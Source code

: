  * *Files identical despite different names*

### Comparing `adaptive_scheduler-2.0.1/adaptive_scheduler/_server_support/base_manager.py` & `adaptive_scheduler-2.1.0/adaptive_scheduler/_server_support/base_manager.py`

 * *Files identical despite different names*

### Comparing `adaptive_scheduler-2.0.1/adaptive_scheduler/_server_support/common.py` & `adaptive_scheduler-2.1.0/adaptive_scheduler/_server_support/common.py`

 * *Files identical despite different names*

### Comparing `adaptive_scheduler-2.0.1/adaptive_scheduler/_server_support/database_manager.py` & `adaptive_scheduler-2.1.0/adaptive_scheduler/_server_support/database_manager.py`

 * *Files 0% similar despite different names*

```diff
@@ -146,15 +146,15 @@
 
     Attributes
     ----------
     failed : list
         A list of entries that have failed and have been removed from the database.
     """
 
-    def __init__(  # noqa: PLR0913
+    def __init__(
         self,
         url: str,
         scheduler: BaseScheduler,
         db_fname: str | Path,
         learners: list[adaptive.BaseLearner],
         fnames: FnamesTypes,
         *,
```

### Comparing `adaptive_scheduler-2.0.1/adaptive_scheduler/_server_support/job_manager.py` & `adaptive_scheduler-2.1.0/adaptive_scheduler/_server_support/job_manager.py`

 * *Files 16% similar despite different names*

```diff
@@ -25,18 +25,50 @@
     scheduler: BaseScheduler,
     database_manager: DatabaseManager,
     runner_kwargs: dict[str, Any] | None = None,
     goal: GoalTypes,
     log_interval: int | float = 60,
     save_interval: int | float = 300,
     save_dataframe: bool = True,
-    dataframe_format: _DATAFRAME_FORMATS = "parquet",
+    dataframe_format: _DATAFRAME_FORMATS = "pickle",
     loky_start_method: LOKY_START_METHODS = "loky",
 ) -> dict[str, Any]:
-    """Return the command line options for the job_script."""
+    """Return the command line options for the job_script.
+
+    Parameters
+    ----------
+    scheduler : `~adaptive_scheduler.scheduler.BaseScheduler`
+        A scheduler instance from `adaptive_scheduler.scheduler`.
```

▶ **Exercise**: State how many lines of the records above contain the word "Comparing", and give only that number.

▶ **Exercise response**: 4